Estas preguntas no tienen respuestas cerradas. Pero lo que aportan las redes neuronales interpretables es una herramienta nueva para pensarlas: una forma de ver cómo emergen los patrones de elección, incluso cuando parecen contradictorios.
Lo que aprendemos al mirar cómo decide la máquina
Hasta ahora, gran parte de la IA aplicada a decisiones se centraba en resultados. ¿Qué eligió? ¿Cuántas veces acertó? ¿Cuál fue su rendimiento?
Pero este estudio cambia la lupa: no le interesa solo lo que eligió, sino cómo lo hizo. Qué conexiones activó. Qué memoria usó. Qué tipo de lógica interna desarrolló.
Y eso es revolucionario. Porque nos permite no solo predecir (sino comprender) el proceso de decisión. Algo que los modelos grandes y opacos no pueden ofrecer. Es una IA no solo eficaz, sino también explicativa.

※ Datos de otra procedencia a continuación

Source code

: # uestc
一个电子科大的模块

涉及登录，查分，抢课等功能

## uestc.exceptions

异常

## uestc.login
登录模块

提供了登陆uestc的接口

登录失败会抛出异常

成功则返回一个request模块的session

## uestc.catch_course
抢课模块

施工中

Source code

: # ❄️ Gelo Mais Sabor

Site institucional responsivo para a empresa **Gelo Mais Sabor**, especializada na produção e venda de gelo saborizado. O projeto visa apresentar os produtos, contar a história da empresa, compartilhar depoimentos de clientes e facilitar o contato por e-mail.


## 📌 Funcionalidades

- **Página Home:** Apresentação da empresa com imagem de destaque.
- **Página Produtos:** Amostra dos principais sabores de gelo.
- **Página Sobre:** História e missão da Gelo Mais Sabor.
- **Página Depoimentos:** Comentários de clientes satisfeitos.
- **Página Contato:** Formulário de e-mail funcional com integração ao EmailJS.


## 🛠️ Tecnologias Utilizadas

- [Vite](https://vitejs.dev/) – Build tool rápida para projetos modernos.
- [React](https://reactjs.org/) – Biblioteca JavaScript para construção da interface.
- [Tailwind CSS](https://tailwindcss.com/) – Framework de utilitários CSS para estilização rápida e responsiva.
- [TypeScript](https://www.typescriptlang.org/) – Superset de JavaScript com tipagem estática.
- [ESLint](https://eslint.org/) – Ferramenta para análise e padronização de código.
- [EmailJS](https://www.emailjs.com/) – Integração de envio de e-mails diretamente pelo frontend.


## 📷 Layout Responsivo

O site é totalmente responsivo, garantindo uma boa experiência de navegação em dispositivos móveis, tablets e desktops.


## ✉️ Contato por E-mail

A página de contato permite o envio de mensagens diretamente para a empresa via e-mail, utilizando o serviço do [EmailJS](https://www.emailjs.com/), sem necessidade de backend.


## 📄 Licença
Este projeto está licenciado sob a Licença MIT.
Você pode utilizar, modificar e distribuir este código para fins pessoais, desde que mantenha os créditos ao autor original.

Y al ser explicativa, se vuelve una aliada para la ciencia cognitiva, para la pedagogía, para la ética. Una IA que no juzga, sino que dialoga con nuestras limitaciones. Y que las hace visibles.
Epílogo: pensar como humanos, no como máquinas
En un mundo que avanza hacia la automatización masiva, esta línea de investigación ofrece una bocanada de realismo. Nos recuerda que la inteligencia no es perfección, sino capacidad de adaptación. Que errar no es fracasar, sino una forma válida de explorar. Que la racionalidad, como la definimos, es apenas una de muchas formas de ordenar el mundo.
Y que si las máquinas empiezan a pensar como nosotros, no deberíamos apresurarnos a corregirlas. Tal vez deberíamos escucharlas. Porque en su torpeza emergente, en sus errores predecibles, en sus respuestas imperfectas… hay un eco. Un espejo. Una confirmación inesperada de que la racionalidad, quizás, nunca fue lo más humano que tenemos.